Com o que essas informações podem nos ajudar na criação da lenda dos túneis? Podemos relacionar o origem dos Ritter e atividade que exerciam com alguns fatos históricos. Dois fatos na verdade.


Primeiro Fato


A lenda relaciona os túneis a uma cervejaria e a nazistas. E a história do partido nazista se relaciona a cervejarias. E em algum momento, alguém pode ter relacionado tudo isso para dar suporte a criação da lenda.


Em 8 de novembro de 1923, usando a cervejaria Burgebräukeller como base, Hitler iniciou uma tentativa de golpe contra o governo da região da Baviera, na qual a cidade de Munique é a capital, onde se localizava a cervejaria.
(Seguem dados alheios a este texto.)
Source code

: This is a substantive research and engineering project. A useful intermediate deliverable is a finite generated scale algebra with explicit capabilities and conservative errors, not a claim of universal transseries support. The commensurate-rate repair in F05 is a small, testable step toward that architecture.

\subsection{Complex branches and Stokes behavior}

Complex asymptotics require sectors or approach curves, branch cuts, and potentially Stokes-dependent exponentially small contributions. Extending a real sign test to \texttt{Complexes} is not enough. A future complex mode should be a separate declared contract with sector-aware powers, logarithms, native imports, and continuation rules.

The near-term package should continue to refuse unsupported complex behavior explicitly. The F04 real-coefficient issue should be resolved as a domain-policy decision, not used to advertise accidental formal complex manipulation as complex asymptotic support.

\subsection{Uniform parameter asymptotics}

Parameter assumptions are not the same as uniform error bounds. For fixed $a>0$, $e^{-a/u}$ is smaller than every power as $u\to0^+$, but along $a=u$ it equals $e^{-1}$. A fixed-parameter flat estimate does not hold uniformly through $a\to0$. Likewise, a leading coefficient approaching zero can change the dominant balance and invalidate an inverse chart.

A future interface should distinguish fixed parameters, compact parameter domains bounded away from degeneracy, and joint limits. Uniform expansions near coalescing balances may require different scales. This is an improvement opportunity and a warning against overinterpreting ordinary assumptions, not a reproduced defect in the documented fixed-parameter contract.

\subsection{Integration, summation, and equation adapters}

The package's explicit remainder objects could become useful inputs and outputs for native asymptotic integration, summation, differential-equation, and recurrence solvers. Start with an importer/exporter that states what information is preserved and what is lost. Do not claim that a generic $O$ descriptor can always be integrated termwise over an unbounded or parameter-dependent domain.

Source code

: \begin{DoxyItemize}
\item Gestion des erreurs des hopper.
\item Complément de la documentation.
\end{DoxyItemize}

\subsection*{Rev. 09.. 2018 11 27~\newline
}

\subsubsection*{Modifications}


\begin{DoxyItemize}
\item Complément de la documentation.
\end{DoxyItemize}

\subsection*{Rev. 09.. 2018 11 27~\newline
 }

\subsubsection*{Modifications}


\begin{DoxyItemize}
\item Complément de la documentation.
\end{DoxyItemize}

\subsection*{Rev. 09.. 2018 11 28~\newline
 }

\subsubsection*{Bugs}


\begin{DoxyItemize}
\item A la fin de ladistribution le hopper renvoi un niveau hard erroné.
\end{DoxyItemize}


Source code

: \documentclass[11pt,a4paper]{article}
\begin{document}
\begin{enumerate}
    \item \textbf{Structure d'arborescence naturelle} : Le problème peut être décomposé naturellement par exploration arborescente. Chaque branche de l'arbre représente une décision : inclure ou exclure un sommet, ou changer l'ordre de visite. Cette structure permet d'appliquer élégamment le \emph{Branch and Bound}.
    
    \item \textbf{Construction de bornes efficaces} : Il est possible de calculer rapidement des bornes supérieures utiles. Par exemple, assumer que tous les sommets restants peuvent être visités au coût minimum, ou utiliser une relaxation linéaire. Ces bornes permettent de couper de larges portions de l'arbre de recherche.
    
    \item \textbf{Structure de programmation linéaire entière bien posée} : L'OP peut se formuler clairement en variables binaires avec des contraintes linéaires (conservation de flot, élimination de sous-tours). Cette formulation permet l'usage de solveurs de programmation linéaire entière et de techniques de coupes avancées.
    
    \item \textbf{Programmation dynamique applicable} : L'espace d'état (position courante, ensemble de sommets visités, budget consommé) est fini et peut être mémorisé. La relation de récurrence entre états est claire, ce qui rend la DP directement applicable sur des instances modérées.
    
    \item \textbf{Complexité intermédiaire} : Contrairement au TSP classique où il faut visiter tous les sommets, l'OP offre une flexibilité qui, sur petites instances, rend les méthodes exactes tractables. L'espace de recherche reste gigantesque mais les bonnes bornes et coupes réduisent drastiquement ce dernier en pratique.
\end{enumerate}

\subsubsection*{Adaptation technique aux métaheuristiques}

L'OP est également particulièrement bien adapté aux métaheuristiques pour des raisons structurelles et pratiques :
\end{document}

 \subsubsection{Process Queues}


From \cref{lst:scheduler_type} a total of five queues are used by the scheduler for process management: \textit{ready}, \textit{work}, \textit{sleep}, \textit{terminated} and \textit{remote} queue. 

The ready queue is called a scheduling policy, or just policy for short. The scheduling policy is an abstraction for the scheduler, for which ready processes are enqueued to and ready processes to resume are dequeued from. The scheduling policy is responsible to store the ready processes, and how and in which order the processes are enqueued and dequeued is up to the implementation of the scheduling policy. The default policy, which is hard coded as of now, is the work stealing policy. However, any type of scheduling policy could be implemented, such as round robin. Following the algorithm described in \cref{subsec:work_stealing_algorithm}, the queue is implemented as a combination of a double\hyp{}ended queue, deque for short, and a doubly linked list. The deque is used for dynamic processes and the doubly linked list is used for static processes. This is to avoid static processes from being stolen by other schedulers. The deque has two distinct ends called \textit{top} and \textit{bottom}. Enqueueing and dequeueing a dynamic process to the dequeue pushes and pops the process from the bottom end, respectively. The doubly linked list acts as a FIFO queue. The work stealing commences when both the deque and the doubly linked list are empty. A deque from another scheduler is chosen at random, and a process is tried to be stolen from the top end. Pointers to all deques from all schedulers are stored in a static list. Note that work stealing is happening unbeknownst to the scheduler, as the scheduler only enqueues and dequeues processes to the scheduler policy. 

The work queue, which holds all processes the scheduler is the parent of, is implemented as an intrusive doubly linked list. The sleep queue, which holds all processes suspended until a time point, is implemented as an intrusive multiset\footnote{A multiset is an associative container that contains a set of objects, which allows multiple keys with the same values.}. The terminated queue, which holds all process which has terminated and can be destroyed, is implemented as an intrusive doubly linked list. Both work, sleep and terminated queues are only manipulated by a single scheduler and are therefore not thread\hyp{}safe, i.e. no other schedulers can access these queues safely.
No dia seguinte, 9 de novembro, o golpe fracassou. O episódio ficou conhecido como Putsch da Cervejaria ou Putsch de Munique (Putsch significa “golpe” em alemão). Hitler foi preso e condenado por alta traição. Nos 9 meses que permaneceu na prisão, ele escreveu o seu livro, “Mein Kampf” (“Minha Luta”).
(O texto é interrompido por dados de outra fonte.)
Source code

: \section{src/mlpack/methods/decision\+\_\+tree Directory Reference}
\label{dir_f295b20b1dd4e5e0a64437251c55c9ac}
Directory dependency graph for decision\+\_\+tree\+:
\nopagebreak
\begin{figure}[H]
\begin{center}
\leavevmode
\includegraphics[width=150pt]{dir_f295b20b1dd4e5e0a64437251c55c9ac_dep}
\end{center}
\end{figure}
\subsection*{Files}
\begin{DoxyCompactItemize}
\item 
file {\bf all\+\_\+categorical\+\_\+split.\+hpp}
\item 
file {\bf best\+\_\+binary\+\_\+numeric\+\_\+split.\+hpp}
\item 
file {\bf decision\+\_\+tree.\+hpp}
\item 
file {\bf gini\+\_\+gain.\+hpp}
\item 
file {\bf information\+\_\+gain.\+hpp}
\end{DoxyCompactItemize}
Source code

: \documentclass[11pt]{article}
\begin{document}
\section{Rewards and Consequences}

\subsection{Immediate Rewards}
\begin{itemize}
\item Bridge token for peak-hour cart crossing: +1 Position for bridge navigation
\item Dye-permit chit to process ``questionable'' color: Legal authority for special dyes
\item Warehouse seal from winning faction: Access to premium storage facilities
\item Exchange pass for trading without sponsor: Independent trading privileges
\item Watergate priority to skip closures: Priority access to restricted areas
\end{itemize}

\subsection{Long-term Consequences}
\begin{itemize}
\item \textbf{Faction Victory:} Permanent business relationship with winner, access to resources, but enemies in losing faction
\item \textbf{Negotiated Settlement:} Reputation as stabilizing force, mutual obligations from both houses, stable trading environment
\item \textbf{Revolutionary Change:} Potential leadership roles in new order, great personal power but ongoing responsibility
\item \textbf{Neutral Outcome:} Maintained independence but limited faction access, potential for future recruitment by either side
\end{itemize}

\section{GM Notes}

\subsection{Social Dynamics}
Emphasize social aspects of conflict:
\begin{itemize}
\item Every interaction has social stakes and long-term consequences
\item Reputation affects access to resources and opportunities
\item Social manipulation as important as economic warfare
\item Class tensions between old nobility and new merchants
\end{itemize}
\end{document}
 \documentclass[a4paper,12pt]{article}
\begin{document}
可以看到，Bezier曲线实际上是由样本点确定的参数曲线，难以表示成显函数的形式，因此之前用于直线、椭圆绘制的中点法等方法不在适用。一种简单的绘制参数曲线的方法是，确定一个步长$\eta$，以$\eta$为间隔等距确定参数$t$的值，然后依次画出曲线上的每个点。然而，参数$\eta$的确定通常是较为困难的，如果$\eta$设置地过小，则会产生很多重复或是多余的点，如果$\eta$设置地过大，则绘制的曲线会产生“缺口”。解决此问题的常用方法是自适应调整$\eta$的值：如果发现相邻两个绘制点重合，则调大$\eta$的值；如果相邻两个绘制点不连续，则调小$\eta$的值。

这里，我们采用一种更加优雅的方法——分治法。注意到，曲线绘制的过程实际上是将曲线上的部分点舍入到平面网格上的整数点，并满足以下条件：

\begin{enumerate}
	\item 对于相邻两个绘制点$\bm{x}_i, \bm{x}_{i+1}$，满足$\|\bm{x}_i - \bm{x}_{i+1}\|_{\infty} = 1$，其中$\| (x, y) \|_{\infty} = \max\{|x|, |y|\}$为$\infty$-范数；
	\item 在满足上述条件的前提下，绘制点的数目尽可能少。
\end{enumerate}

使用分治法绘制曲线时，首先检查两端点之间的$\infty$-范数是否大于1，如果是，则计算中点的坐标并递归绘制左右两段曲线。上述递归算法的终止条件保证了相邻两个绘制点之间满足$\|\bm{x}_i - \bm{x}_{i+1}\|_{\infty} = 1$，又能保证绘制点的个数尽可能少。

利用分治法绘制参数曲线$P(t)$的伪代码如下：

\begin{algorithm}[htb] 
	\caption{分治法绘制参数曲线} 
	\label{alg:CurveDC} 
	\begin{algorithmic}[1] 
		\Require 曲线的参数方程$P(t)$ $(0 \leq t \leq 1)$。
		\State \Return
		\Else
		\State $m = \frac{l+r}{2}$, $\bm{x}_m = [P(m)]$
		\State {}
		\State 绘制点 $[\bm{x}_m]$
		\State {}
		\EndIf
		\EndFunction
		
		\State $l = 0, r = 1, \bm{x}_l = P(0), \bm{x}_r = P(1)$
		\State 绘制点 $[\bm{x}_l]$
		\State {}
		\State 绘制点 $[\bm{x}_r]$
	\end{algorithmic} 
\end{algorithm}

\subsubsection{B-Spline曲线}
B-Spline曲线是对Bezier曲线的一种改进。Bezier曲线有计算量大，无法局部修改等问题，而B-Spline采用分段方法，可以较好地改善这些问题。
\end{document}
A Burgebräukeller foi um dos principais pontos de encontros dos membros do partido nazista em Munique entre os anos de 1920 e 1923. Após chegar ao poder em 1933, Hitler comemorou cada aniversário do Putsch da Cervejaria com um discurso para os sobreviventes do golpe fracassado no interior da Burgebräukeller.
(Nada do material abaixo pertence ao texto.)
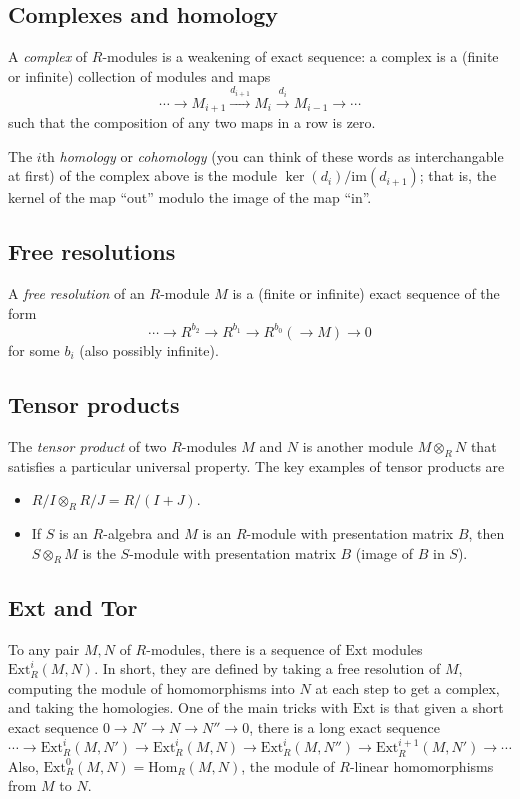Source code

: \documentclass[12pt]{amsart}
\begin{document}
\subsection*{Complexes and homology} A \emph{complex} of $R$-modules is a weakening of exact sequence: a complex is a (finite or infinite) collection of modules and maps
\[ \cdots  \rightarrow M_{i+1} \xrightarrow{d_{i+1}} M_{i} \xrightarrow{d_{i}} M_{i-1} \rightarrow \cdots\]
such that the composition of any two maps in a row is zero.

The $i$th \emph{homology} or \emph{cohomology} (you can think of these words as interchangable at first) of the complex above is the module $\ker(d_i)/\mathrm{im}(d_{i+1})$; that is, the kernel of the map ``out'' modulo the image of the map ``in''.

\subsection*{Free resolutions} A \emph{free resolution} of an $R$-module $M$ is a (finite or infinite) exact sequence of the form
\[ \cdots\to  R^{b_2} \rightarrow R^{b_1} \rightarrow R^{b_0}(  \rightarrow M) \to 0\]
for some $b_i$ (also possibly infinite). 

\subsection*{Tensor products} The \emph{tensor product} of two $R$-modules $M$ and $N$ is another module $M\otimes_R N$ that satisfies a particular universal property. The key examples of tensor products are
\begin{itemize} 
\item $R/I \otimes_R R/J = R/(I+J)$.
\item If $S$ is an $R$-algebra and $M$ is an $R$-module with presentation matrix $B$, then $S\otimes_R M$ is the $S$-module with presentation matrix $B$ (image of $B$ in $S$).
\end{itemize}


\subsection*{Ext and Tor} To any pair $M,N$ of $R$-modules, there is a sequence of $\mathrm{Ext}$ modules $\mathrm{Ext}^i_R(M,N)$. In short, they are defined by taking a free resolution of $M$, computing the module of homomorphisms into $N$ at each step to get a complex, and taking the homologies. One of the main tricks with $\mathrm{Ext}$ is that given a short exact sequence $0\to N' \to N \to N'' \to 0$, there is a long exact sequence
\[ \cdots \to \mathrm{Ext}^i_R(M,N') \to \mathrm{Ext}^i_R(M,N) \to \mathrm{Ext}^i_R(M,N'') \to \mathrm{Ext}^{i+1}_R(M,N') \to \cdots\]
Also, $\mathrm{Ext}^0_R(M,N)=\mathrm{Hom}_R(M,N)$, the module of $R$-linear homomorphisms from $M$ to $N$.
\end{document}
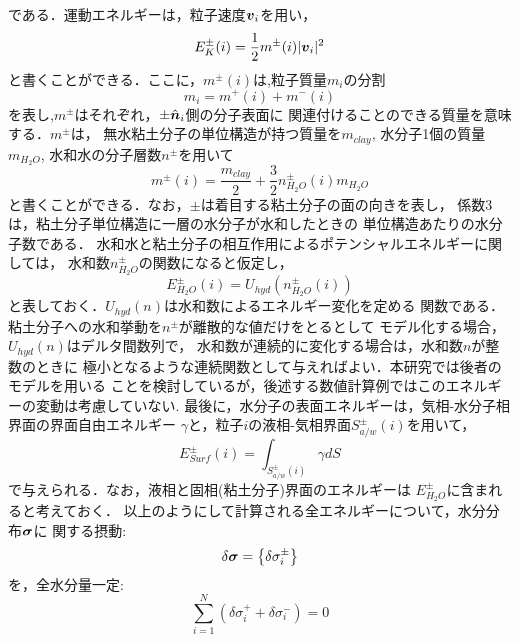 である．運動エネルギーは，粒子速度$\mbox{\boldmath $v$}_i$を用い，
\begin{equation}
	E_K^{\pm}(i)=\frac{1}{2}m^{\pm}(i) |\mbox{\boldmath $v$}_i|^2 
	\label{eqn:def_EK}
\end{equation}
と書くことができる．ここに，$m^\pm(i)$は,粒子質量$m_i$の分割
\begin{equation}
	m_i=m^+(i)+m^-(i)
	\label{eqn:mi_split}
\end{equation}
を表し,$m^{\pm}$はそれぞれ，$\pm\hat{\mbox{\boldmath $n$}}_i$側の分子表面に
関連付けることのできる質量を意味する．$m^\pm$は，
無水粘土分子の単位構造が持つ質量を$m_{clay}$, 
水分子1個の質量$m_{H_2O}$,
水和水の分子層数$n^{\pm}$を用いて
\begin{equation}
	m^{\pm}(i)=\frac{m_{clay}}{2}+\frac{3}{2}n_{H_2O}^{\pm}(i)m_{H_2O}
	\label{eqn:def_mpm}
\end{equation}
と書くことができる．なお，$\pm$は着目する粘土分子の面の向きを表し，
係数$3$は，粘土分子単位構造に一層の水分子が水和したときの
単位構造あたりの水分子数である．
水和水と粘土分子の相互作用によるポテンシャルエネルギーに関しては，
水和数$n^\pm_{H_2O}$の関数になると仮定し，
\begin{equation}
	E_{H_2O}^\pm(i)=U_{hyd}
	\left(
		n^\pm_{H_2O}(i)
	\right)
	\label{eqn:def_EH2O}
\end{equation}
と表しておく．$U_{hyd}(n)$は水和数によるエネルギー変化を定める
関数である．粘土分子への水和挙動を$n^\pm$が離散的な値だけをとるとして
モデル化する場合，$U_{hyd}(n)$はデルタ間数列で，
水和数が連続的に変化する場合は，水和数$n$が整数のときに
極小となるような連続関数として与えればよい．本研究では後者のモデルを用いる
ことを検討しているが，後述する数値計算例ではこのエネルギーの変動は考慮していない.
最後に，水分子の表面エネルギーは，気相-水分子相界面の界面自由エネルギー
$\gamma$と，粒子$i$の液相-気相界面$S^\pm_{a/w}(i)$を用いて，
\begin{equation}
	E_{Surf}^{\pm}(i)=\int_{S^\pm_{a/w}(i)}\gamma dS 
	\label{eqn:def_Esurf}
\end{equation}
で与えられる．なお，液相と固相(粘土分子)界面のエネルギーは
$E^\pm_{H_2O}$に含まれると考えておく．
以上のようにして計算される全エネルギーについて，水分分布$\mbox{\boldmath $\sigma$}$に
関する摂動:
\begin{equation}
	\delta \mbox{\boldmath $\sigma$}=\left\{ \delta \sigma^\pm_i \right\}
	\label{eqn:var_sig}
\end{equation}
を，全水分量一定:
\begin{equation}
	\sum_{i=1}^N \left( 
		\delta \sigma^+_i
		+
		\delta \sigma^-_i
	\right)
	=0
\end{equation}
Na comemoração do 8 de novembro, em 1939, com a segunda guerra mundial já iniciada. Georg Elser, um operário antinazista, plantou uma bomba-relógio na cervejaria, que explodiu durante o discurso de Hitler. O Führer saiu ileso, mas sete pessoas morreram e 73 ficaram feridas. Elser foi executado pouco antes do fim da guerra. O estrutura do prédio sofreu graves danos e nunca foi reconstruído. Hoje existe uma placa em homenagem a Elser na local onde se encontrava a Burgebräukeller.

Segundo fato


O Brasil declarou guerra às forças do eixo em agosto de 1942. Com isso, a campanha de nacionalização do Estado Novo de Getúlio Vargas se intensifica e a repressão às pessoas com origem alemã, italiana e japonesa aumenta consideravelmente no país. Essas pessoas perderam liberdades individuais. Por exemplo, para viajar dentro do Brasil, elas precisavam de uma autorização e aqueles que não falavam português podiam acabar presos.


Em Pelotas, no mesmo mês que o Brasil declarou guerra à Alemanha nazista, um grande grupo de pessoas atacou, de forma violenta, comércios pertencentes a imigrantes alemães e a teuto-brasileiros (brasileiros de origem alemã). A igreja da comunidade protestante alemã chegou a ser queimada pelo grupo.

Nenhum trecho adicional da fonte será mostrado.